# fondant for queen candy



## Ben Little (Apr 9, 2012)

I am wondering if regular bee fondant is okay to use in queen cages ? Or is it too soft, making it too fast of a release for her ?


----------



## bee keeper chef (Nov 1, 2015)

Should be fine I use everything from gummy bears to marshmallows what ever I have handy


----------



## Ben Little (Apr 9, 2012)

Gummy bears ?? How do you keep the employees from eating them first  I will give the fondant a try and see if it has at least a 2 day release on the JZ BZ cages


----------



## grozzie2 (Jun 3, 2011)

I've used jzbz cages for the last 3 years. Toward the tail end of last year I experimented trying to make candy with honey and powdered sugar, with some success, but it didn't solidify as much as I had hoped.

Prior to that, I used mini marshmallows. Stick one fresh mini marshmallow into the candy tube of the jzbz cage gives about a 24 hour release.
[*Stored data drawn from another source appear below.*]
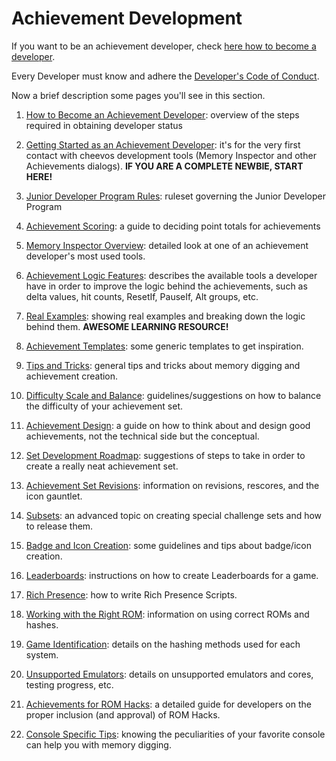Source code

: # Achievement Development

If you want to be an achievement developer, check [here how to become a developer](/developer-docs/how-to-become-an-achievement-developer).

Every Developer must know and adhere the [Developer's Code of Conduct](/guidelines/developers/code-of-conduct).

Now a brief description some pages you'll see in this section.

1. [How to Become an Achievement Developer](/developer-docs/how-to-become-an-achievement-developer): overview of the steps required in obtaining developer status

2. [Getting Started as an Achievement Developer](/developer-docs/getting-started-as-an-achievement-developer): it's for the very first contact with cheevos development tools (Memory Inspector and other Achievements dialogs). **IF YOU ARE A COMPLETE NEWBIE, START HERE!**

3. [Junior Developer Program Rules](/developer-docs/jr-dev-rules): ruleset governing the Junior Developer Program

4. [Achievement Scoring](/developer-docs/achievement-scoring): a guide to deciding point totals for achievements

5. [Memory Inspector Overview](/developer-docs/memory-inspector): detailed look at one of an achievement developer's most used tools.

6. [Achievement Logic Features](/orphaned/achievement-logic-features): describes the available tools a developer have in order to improve the logic behind the achievements, such as delta values, hit counts, ResetIf, PauseIf, Alt groups, etc.

7. [Real Examples](/developer-docs/real-examples): showing real examples and breaking down the logic behind them. **AWESOME LEARNING RESOURCE!**

8. [Achievement Templates](/developer-docs/achievement-templates): some generic templates to get inspiration.

9. [Tips and Tricks](/developer-docs/tips-and-tricks): general tips and tricks about memory digging and achievement creation.

10. [Difficulty Scale and Balance](/developer-docs/difficulty-scale-and-balance): guidelines/suggestions on how to balance the difficulty of your achievement set.

11. [Achievement Design](/developer-docs/achievement-design): a guide on how to think about and design good achievements, not the technical side but the conceptual.

12. [Set Development Roadmap](/developer-docs/set-development-roadmap): suggestions of steps to take in order to create a really neat achievement set.

13. [Achievement Set Revisions](/guidelines/content/achievement-set-revisions): information on revisions, rescores, and the icon gauntlet.

14. [Subsets](/guidelines/content/subsets): an advanced topic on creating special challenge sets and how to release them.

15. [Badge and Icon Creation](/guidelines/content/badge-and-icon-guidelines): some guidelines and tips about badge/icon creation.

16. [Leaderboards](/developer-docs/leaderboards): instructions on how to create Leaderboards for a game.

17. [Rich Presence](/developer-docs/rich-presence): how to write Rich Presence Scripts.

18. [Working with the Right ROM](/guidelines/content/working-with-the-right-rom): information on using correct ROMs and hashes.

19. [Game Identification](/developer-docs/game-identification): details on the hashing methods used for each system.

20. [Unsupported Emulators](/developer-docs/unsupported-emulators-and-cores): details on unsupported emulators and cores, testing progress, etc.

21. [Achievements for ROM Hacks](/guidelines/content/achievements-for-rom-hacks): a detailed guide for developers on the proper inclusion (and approval) of ROM Hacks.

22. [Console Specific Tips](/developer-docs/console-specific-tips): knowing the peculiarities of your favorite console can help you with memory digging.
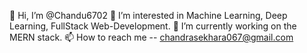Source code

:👋 Hi, I’m @Chandu6702
👀 I’m interested in Machine Learning, Deep Learning, FullStack Web-Development.
🔭 I’m currently working on the MERN stack.
📫 How to reach me -- chandrasekhara067@gmail.com
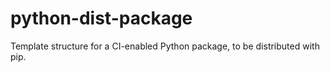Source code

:# python-dist-package
Template structure for a CI-enabled Python package, to be distributed with pip.
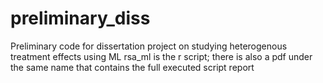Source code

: # preliminary_diss
Preliminary code for dissertation project on studying heterogenous treatment effects using ML
rsa_ml is the r script; there is also a pdf under the same name that contains the full executed script report
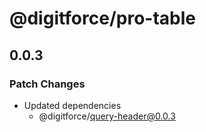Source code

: # @digitforce/pro-table

## 0.0.3
### Patch Changes

- Updated dependencies
  - @digitforce/query-header@0.0.3
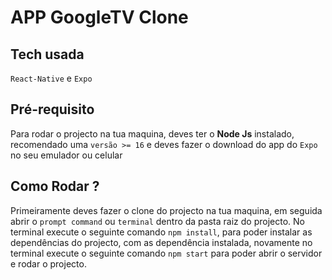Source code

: # APP GoogleTV Clone
## Tech usada
`React-Native` e `Expo`
## Pré-requisito
Para rodar o projecto na tua maquina, deves ter o <b>Node Js</b> instalado, recomendado uma `versão >= 16`
e deves fazer o download do app do `Expo` no seu emulador ou celular

## Como Rodar ?

Primeiramente deves fazer o clone do projecto na tua maquina, em seguida abrir o `prompt command` ou `terminal` dentro da pasta raiz do projecto.
No terminal execute o seguinte comando `npm install`, para poder instalar as dependências do projecto, com as dependência instalada, novamente no terminal
execute o seguinte comando `npm start` para poder abrir o servidor e rodar o projecto.

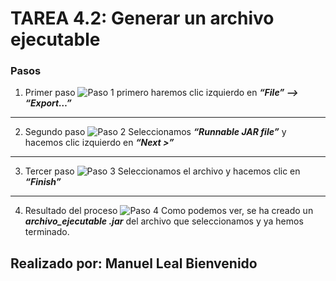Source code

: # TAREA 4.2: Generar un archivo ejecutable
### Pasos
1. Primer paso
![Paso 1](1.png)
primero haremos clic izquierdo en _**“File” --> “Export…”**_
***
2. Segundo paso
![Paso 2](2.png)
Seleccionamos  _**“Runnable JAR file”**_ y hacemos clic izquierdo en _**“Next >”**_
---
3. Tercer paso
![Paso 3](3.png)
Seleccionamos el archivo y hacemos clic en _**“Finish”**_
___
4. Resultado del proceso
![Paso 4](4.png)
Como podemos ver, se ha creado un _**archivo_ejecutable .jar**_ del archivo que seleccionamos y ya hemos terminado.
## Realizado por: Manuel Leal Bienvenido
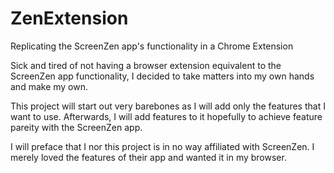 # ZenExtension
Replicating the ScreenZen app's functionality in a Chrome Extension

Sick and tired of not having a browser extension equivalent to the ScreenZen app functionality, I decided to take matters into my own hands and make my own.

This project will start out very barebones as I will add only the features that I want to use. Afterwards, I will add features to it hopefully to achieve feature pareity with the ScreenZen app.

I will preface that I nor this project is in no way affiliated with ScreenZen. I merely loved the features of their app and wanted it in my browser.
Old stale ones that have gone a bit hard are a problem, when you roll them small enough to get into the tube part of the cage, they dont always expand enough to stay seated, and I've had once where using an older stale one the bees didn't touch it, after 5 days queen was still in the cage. I've used two a couple of times when I wanted a release to take longer than 24 hours, cant say for sure it made a difference because I didn't open up to check. But I can say this, the only time I've had a problem using the mini marshmallow was when I used the old stale ones.

For this year, I haven't decided yet if I'm going to try again making queen candy, or just buy a fresh bag of marshmallows.


----------



## ruthiesbees (Aug 27, 2013)

grozzie2 said:


> I've had once where using an older stale one the bees didn't touch it, after 5 days queen was still in the cage. I've used two a couple of times when I wanted a release to take longer than 24 hours, cant say for sure it made a difference because I didn't open up to check. But I can say this, the only time I've had a problem using the mini marshmallow was when I used the old stale ones.
> 
> For this year, I haven't decided yet if I'm going to try again making queen candy, or just buy a fresh bag of marshmallows.
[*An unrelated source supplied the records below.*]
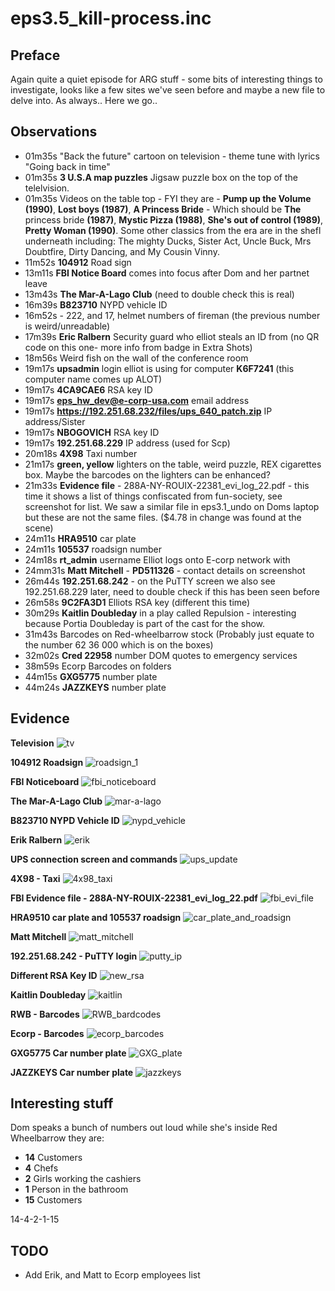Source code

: eps3.5_kill-process.inc
==

Preface
--
Again quite a quiet episode for ARG stuff - some bits of interesting things to investigate, looks like a few sites we've seen before and maybe a new file to delve into. As always.. Here we go..

Observations
--

- 01m35s "Back the future" cartoon on television - theme tune with lyrics "Going back in time"
- 01m35s **3 U.S.A map puzzles** Jigsaw puzzle box on the top of the telelvision.
- 01m35s Videos on the table top - FYI they are - **Pump up the Volume (1990)**, **Lost boys (1987)**, **A Princess Bride** - Which should be **The** princess bride **(1987)**, **Mystic Pizza (1988)**, **She's out of control (1989)**, **Pretty Woman (1990)**. Some other classics from the era are in the shefl underneath including: The mighty Ducks, Sister Act, Uncle Buck, Mrs Doubtfire, Dirty Dancing, and My Cousin Vinny.
- 11m52s **104912** Road sign
- 13m11s **FBI Notice Board** comes into focus after Dom and her partnet leave
- 13m43s **The Mar-A-Lago Club** (need to double check this is real)
- 16m39s **B823710** NYPD vehicle ID
- 16m52s - 222, and 17, helmet numbers of fireman (the previous number is weird/unreadable)
- 17m39s **Eric Ralbern** Security guard who elliot steals an ID from (no QR code on this one- more info from badge in Extra Shots)
- 18m56s Weird fish on the wall of the conference room
- 19m17s **upsadmin** login elliot is using for computer **K6F7241** (this computer name comes up ALOT)
- 19m17s **4CA9CAE6** RSA key ID
- 19m17s **eps_hw_dev@e-corp-usa.com** email address
- 19m17s **https://192.251.68.232/files/ups_640_patch.zip** IP address/Sister
- 19m17s **NBOGOVICH** RSA key ID
- 19m17s **192.251.68.229** IP address (used for Scp)
- 20m18s **4X98** Taxi number
- 21m17s **green, yellow** lighters on the table, weird puzzle, REX cigarettes box. Maybe the barcodes on the lighters can be enhanced?
- 21m33s **Evidence file** - 288A-NY-ROUIX-22381_evi_log_22.pdf - this time it shows a list of things confiscated from fun-society, see screenshot for list. We saw a similar file in eps3.1_undo on Doms laptop but these are not the same files. ($4.78 in change was found at the scene)
- 24m11s **HRA9510** car plate
- 24m11s **105537** roadsign number
- 24m18s **rt_admin** username Elliot logs onto E-corp network with
- 24mm31s **Matt Mitchell** - **PD511326** - contact details on screenshot
- 26m44s **192.251.68.242** - on the PuTTY screen we also see 192.251.68.229 later, need to double check if this has been seen before
- 26m58s **9C2FA3D1** Elliots RSA key (different this time)
- 30m29s **Kaitlin Doubleday** in a play called Repulsion - interesting because Portia Doubleday is part of the cast for the show.
- 31m43s Barcodes on Red-wheelbarrow stock (Probably just equate to the number 62 36 000 which is on the boxes)
- 32m02s **Cred 22958** number DOM quotes to emergency services
- 38m59s Ecorp Barcodes on folders
- 44m15s **GXG5775** number plate
- 44m24s **JAZZKEYS** number plate


Evidence
--
**Television**
![tv](https://github.com/z3r07h/Mr-R0B0T-s03-ARG/blob/master/Episodes/eps3.5_kill-process.inc/screenshots/01-television.jpg)

**104912 Roadsign**
![roadsign_1](https://github.com/z3r07h/Mr-R0B0T-s03-ARG/blob/master/Episodes/eps3.5_kill-process.inc/screenshots/02-roadsign.jpg)

**FBI Noticeboard**
![fbi_noticeboard](https://github.com/z3r07h/Mr-R0B0T-s03-ARG/blob/master/Episodes/eps3.5_kill-process.inc/screenshots/03-FBI_noticeboard.jpg)

**The Mar-A-Lago Club**
![mar-a-lago](https://github.com/z3r07h/Mr-R0B0T-s03-ARG/blob/master/Episodes/eps3.5_kill-process.inc/screenshots/04-themaralago_club.jpg)

**B823710 NYPD Vehicle ID**
![nypd_vehicle](https://github.com/z3r07h/Mr-R0B0T-s03-ARG/blob/master/Episodes/eps3.5_kill-process.inc/screenshots/05-nypd_id.jpg)

**Erik Ralbern**
![erik](https://github.com/z3r07h/Mr-R0B0T-s03-ARG/blob/master/Episodes/eps3.5_kill-process.inc/screenshots/06-erik_ralbern.jpg)

**UPS connection screen and commands**
![ups_update](https://github.com/z3r07h/Mr-R0B0T-s03-ARG/blob/master/Episodes/eps3.5_kill-process.inc/screenshots/07-elliot_ups_update.jpg)

**4X98 - Taxi**
![4x98_taxi](https://github.com/z3r07h/Mr-R0B0T-s03-ARG/blob/master/Episodes/eps3.5_kill-process.inc/screenshots/08-4x98_taxi.jpg)

**FBI Evidence file - 288A-NY-ROUIX-22381_evi_log_22.pdf**
![fbi_evi_file](https://github.com/z3r07h/Mr-R0B0T-s03-ARG/blob/master/Episodes/eps3.5_kill-process.inc/screenshots/09-FBI_evidence.jpg)

**HRA9510 car plate and 105537 roadsign**
![car_plate_and_roadsign](https://github.com/z3r07h/Mr-R0B0T-s03-ARG/blob/master/Episodes/eps3.5_kill-process.inc/screenshots/10_car_and_sign.jpg)

**Matt Mitchell**
![matt_mitchell](https://github.com/z3r07h/Mr-R0B0T-s03-ARG/blob/master/Episodes/eps3.5_kill-process.inc/screenshots/12-matt_mitchell.jpg)

**192.251.68.242 - PuTTY login**
![putty_ip](https://github.com/z3r07h/Mr-R0B0T-s03-ARG/blob/master/Episodes/eps3.5_kill-process.inc/screenshots/13-putty_ip.jpg)

**Different RSA Key ID**
![new_rsa](https://github.com/z3r07h/Mr-R0B0T-s03-ARG/blob/master/Episodes/eps3.5_kill-process.inc/screenshots/14-rsa_key_3.jpg)

**Kaitlin Doubleday**
![kaitlin](https://github.com/z3r07h/Mr-R0B0T-s03-ARG/blob/ep6/Episodes/eps3.5_kill-process.inc/screenshots/15-kaitlin_doubleday.jpg)

**RWB - Barcodes**
![RWB_bardcodes](https://github.com/z3r07h/Mr-R0B0T-s03-ARG/blob/master/Episodes/eps3.5_kill-process.inc/screenshots/16-barcodes.jpg)

**Ecorp - Barcodes**
![ecorp_barcodes](https://github.com/z3r07h/Mr-R0B0T-s03-ARG/blob/master/Episodes/eps3.5_kill-process.inc/screenshots/17-ecorp_barcodes.jpg)

**GXG5775 Car number plate**
![GXG_plate](https://github.com/z3r07h/Mr-R0B0T-s03-ARG/blob/master/Episodes/eps3.5_kill-process.inc/screenshots/18-GXG_car.jpg)

**JAZZKEYS Car number plate**
![jazzkeys](https://github.com/z3r07h/Mr-R0B0T-s03-ARG/blob/master/Episodes/eps3.5_kill-process.inc/screenshots/19-jazzkeys.jpg)


Interesting stuff
---
Dom speaks a bunch of numbers out loud while she's inside Red Wheelbarrow they are:
- **14** Customers
- **4** Chefs
- **2** Girls working the cashiers
- **1** Person in the bathroom
- **15** Customers

14-4-2-1-15


TODO
--

- Add Erik, and Matt to Ecorp employees list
 I completely agree with this statement. Had 2 queens that I was introducing to 2 queenless nucs in January. Using stale marshmallows and in both cases, had to remove the stuff after 5 days to release the queen. Sometimes the 24 hrs isn't enough time though for the crew to get used to the new lady.


----------



## Ian (Jan 16, 2003)

We've been mixing honey and icing sugar. We make it very stiff
The honey keeps it from hardening


----------



## Ben Little (Apr 9, 2012)

Ian said:


> We've been mixing honey and icing sugar. We make it very stiff
> The honey keeps it from hardening


Does it matter if it is liquid honey ? I have a bunch of older honey set aside from skimming pails that had wax near the top, it is all crystallized but good enough to feed it to bees.


----------



## Ian (Jan 16, 2003)

All I use is granulated 
We really press the icing sugar in


----------



## Ben Little (Apr 9, 2012)

I will try that as well, thanks


----------



## Matt903 (Apr 8, 2013)

I have used that old timey candy called circus peanuts, you know, it looks like a large peanut? When it is fresh out of the bag, it will give a 3 day release every time. And it makes for a nice snack in the bee yard.


----------



## grozzie2 (Jun 3, 2011)

Ian said:


> All I use is granulated
> We really press the icing sugar in


I'll try again with granulated. When I did it, used liquid honey and pressed in as much powdered sugar as I could get it to take. It was still very soft a month later.


----------



## Ian (Jan 16, 2003)

We do a roll test with it, get at least 2-3"
(Clay roll test is how we measure the amount of clay in our soil, to determine capacity)


----------